**Your objective**
The exercise asks for every line of the data to be reproduced exactly.

* * * * * * * * *

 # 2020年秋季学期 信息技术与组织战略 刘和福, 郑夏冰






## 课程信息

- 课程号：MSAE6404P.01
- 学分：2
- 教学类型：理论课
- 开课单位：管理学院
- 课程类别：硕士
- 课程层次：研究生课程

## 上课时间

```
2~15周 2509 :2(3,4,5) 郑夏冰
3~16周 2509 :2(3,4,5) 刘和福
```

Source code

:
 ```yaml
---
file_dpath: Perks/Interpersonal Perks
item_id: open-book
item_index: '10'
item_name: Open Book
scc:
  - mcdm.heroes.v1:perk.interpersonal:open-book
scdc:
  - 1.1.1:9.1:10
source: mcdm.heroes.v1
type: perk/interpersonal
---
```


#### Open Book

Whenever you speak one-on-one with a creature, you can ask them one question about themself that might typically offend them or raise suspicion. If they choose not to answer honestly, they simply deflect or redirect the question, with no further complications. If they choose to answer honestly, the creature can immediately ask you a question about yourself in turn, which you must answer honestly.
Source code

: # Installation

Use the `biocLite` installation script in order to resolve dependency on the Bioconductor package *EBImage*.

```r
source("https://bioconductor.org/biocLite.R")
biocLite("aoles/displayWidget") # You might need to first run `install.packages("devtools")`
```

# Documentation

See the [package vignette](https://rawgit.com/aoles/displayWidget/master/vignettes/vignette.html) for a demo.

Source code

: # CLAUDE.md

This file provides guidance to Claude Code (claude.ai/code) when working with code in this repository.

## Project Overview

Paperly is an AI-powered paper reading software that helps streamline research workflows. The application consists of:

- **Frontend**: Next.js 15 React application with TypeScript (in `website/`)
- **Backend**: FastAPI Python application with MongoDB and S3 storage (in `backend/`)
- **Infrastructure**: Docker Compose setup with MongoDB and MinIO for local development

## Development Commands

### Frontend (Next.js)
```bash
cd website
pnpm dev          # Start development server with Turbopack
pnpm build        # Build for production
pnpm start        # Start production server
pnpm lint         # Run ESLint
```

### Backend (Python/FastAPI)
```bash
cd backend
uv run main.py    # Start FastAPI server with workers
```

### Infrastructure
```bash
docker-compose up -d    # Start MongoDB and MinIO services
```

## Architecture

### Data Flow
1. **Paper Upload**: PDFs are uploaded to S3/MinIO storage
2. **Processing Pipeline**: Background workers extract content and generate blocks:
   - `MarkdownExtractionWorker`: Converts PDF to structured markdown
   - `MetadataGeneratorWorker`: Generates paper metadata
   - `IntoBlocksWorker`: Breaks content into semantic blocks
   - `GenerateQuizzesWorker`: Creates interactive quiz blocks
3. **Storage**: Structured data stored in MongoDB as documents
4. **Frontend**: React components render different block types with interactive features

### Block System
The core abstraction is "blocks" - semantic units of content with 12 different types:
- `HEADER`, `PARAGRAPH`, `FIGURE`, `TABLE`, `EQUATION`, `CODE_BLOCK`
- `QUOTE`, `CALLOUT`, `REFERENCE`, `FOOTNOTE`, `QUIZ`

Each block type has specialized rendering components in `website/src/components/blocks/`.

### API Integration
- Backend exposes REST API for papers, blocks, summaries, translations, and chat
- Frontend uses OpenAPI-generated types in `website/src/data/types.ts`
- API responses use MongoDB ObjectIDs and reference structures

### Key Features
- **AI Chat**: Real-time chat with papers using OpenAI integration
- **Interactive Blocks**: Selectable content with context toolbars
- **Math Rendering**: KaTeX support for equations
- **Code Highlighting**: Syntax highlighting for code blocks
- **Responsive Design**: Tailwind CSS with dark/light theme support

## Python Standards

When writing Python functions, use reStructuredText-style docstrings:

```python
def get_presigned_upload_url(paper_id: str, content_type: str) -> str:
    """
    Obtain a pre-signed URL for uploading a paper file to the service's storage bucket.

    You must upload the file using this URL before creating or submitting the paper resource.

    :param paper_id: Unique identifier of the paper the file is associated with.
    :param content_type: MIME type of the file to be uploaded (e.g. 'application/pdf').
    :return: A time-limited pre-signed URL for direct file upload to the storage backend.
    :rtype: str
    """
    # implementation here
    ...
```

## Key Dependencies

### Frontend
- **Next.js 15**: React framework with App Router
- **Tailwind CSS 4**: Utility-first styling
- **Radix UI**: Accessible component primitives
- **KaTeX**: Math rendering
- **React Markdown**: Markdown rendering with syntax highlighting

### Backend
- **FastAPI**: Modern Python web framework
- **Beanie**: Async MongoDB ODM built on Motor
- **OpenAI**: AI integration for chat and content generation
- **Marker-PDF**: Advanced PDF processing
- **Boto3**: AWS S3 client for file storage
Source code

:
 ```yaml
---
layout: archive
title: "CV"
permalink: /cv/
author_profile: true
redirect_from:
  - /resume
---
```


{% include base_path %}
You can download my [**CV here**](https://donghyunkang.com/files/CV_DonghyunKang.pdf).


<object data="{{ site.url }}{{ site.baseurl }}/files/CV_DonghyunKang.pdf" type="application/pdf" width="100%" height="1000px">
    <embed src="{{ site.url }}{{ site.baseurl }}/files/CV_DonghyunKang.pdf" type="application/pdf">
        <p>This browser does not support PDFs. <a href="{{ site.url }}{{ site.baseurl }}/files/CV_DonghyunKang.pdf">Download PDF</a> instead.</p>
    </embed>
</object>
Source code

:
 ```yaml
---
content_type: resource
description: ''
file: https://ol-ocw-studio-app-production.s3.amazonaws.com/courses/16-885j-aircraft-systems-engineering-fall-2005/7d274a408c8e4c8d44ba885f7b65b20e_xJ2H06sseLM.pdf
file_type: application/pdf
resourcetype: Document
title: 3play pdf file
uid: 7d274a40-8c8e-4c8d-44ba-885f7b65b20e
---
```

* * * * * * * * *

**Response for this exercise**
 # 2020年秋季学期 信息技术与组织战略 刘和福, 郑夏冰






## 课程信息

- 课程号：MSAE6404P.01
- 学分：2
- 教学类型：理论课
- 开课单位：管理学院
- 课程类别：硕士
- 课程层次：研究生课程

## 上课时间

```
2~15周 2509 :2(3,4,5) 郑夏冰
3~16周 2509 :2(3,4,5) 刘和福
```

Source code

:
 ```yaml
---
file_dpath: Perks/Interpersonal Perks
item_id: open-book
item_index: '10'
item_name: Open Book
scc:
  - mcdm.heroes.v1:perk.interpersonal:open-book
scdc:
  - 1.1.1:9.1:10
source: mcdm.heroes.v1
type: perk/interpersonal
---
```


#### Open Book

Whenever you speak one-on-one with a creature, you can ask them one question about themself that might typically offend them or raise suspicion. If they choose not to answer honestly, they simply deflect or redirect the question, with no further complications. If they choose to answer honestly, the creature can immediately ask you a question about yourself in turn, which you must answer honestly.
Source code

: # Installation

Use the `biocLite` installation script in order to resolve dependency on the Bioconductor package *EBImage*.

```r
source("https://bioconductor.org/biocLite.R")
biocLite("aoles/displayWidget") # You might need to first run `install.packages("devtools")`
```

# Documentation

See the [package vignette](https://rawgit.com/aoles/displayWidget/master/vignettes/vignette.html) for a demo.

Source code

: # CLAUDE.md

This file provides guidance to Claude Code (claude.ai/code) when working with code in this repository.

## Project Overview

Paperly is an AI-powered paper reading software that helps streamline research workflows. The application consists of:

- **Frontend**: Next.js 15 React application with TypeScript (in `website/`)
- **Backend**: FastAPI Python application with MongoDB and S3 storage (in `backend/`)
- **Infrastructure**: Docker Compose setup with MongoDB and MinIO for local development

## Development Commands

### Frontend (Next.js)
```bash
cd website
pnpm dev          # Start development server with Turbopack
pnpm build        # Build for production
pnpm start        # Start production server
pnpm lint         # Run ESLint
```

### Backend (Python/FastAPI)
```bash
cd backend
uv run main.py    # Start FastAPI server with workers
```

### Infrastructure
```bash
docker-compose up -d    # Start MongoDB and MinIO services
```

## Architecture

### Data Flow
1. **Paper Upload**: PDFs are uploaded to S3/MinIO storage
2. **Processing Pipeline**: Background workers extract content and generate blocks:
   - `MarkdownExtractionWorker`: Converts PDF to structured markdown
   - `MetadataGeneratorWorker`: Generates paper metadata
   - `IntoBlocksWorker`: Breaks content into semantic blocks
   - `GenerateQuizzesWorker`: Creates interactive quiz blocks
3. **Storage**: Structured data stored in MongoDB as documents
4. **Frontend**: React components render different block types with interactive features

### Block System
The core abstraction is "blocks" - semantic units of content with 12 different types:
- `HEADER`, `PARAGRAPH`, `FIGURE`, `TABLE`, `EQUATION`, `CODE_BLOCK`
- `QUOTE`, `CALLOUT`, `REFERENCE`, `FOOTNOTE`, `QUIZ`

Each block type has specialized rendering components in `website/src/components/blocks/`.

### API Integration
- Backend exposes REST API for papers, blocks, summaries, translations, and chat
- Frontend uses OpenAPI-generated types in `website/src/data/types.ts`
- API responses use MongoDB ObjectIDs and reference structures

### Key Features
- **AI Chat**: Real-time chat with papers using OpenAI integration
- **Interactive Blocks**: Selectable content with context toolbars
- **Math Rendering**: KaTeX support for equations
- **Code Highlighting**: Syntax highlighting for code blocks
- **Responsive Design**: Tailwind CSS with dark/light theme support

## Python Standards

When writing Python functions, use reStructuredText-style docstrings:

```python
def get_presigned_upload_url(paper_id: str, content_type: str) -> str:
    """
    Obtain a pre-signed URL for uploading a paper file to the service's storage bucket.

    You must upload the file using this URL before creating or submitting the paper resource.

    :param paper_id: Unique identifier of the paper the file is associated with.
    :param content_type: MIME type of the file to be uploaded (e.g. 'application/pdf').
    :return: A time-limited pre-signed URL for direct file upload to the storage backend.
    :rtype: str
    """
    # implementation here
    ...
```

## Key Dependencies

### Frontend
- **Next.js 15**: React framework with App Router
- **Tailwind CSS 4**: Utility-first styling
- **Radix UI**: Accessible component primitives
- **KaTeX**: Math rendering
- **React Markdown**: Markdown rendering with syntax highlighting

### Backend
- **FastAPI**: Modern Python web framework
- **Beanie**: Async MongoDB ODM built on Motor
- **OpenAI**: AI integration for chat and content generation
- **Marker-PDF**: Advanced PDF processing
- **Boto3**: AWS S3 client for file storage
Source code

:
 ```yaml
---
layout: archive
title: "CV"
permalink: /cv/
author_profile: true
redirect_from:
  - /resume
---
```


{% include base_path %}
You can download my [**CV here**](https://donghyunkang.com/files/CV_DonghyunKang.pdf).


<object data="{{ site.url }}{{ site.baseurl }}/files/CV_DonghyunKang.pdf" type="application/pdf" width="100%" height="1000px">
    <embed src="{{ site.url }}{{ site.baseurl }}/files/CV_DonghyunKang.pdf" type="application/pdf">
        <p>This browser does not support PDFs. <a href="{{ site.url }}{{ site.baseurl }}/files/CV_DonghyunKang.pdf">Download PDF</a> instead.</p>
    </embed>
</object>
Source code

:
 ```yaml
---
content_type: resource
description: ''
file: https://ol-ocw-studio-app-production.s3.amazonaws.com/courses/16-885j-aircraft-systems-engineering-fall-2005/7d274a408c8e4c8d44ba885f7b65b20e_xJ2H06sseLM.pdf
file_type: application/pdf
resourcetype: Document
title: 3play pdf file
uid: 7d274a40-8c8e-4c8d-44ba-885f7b65b20e
---
```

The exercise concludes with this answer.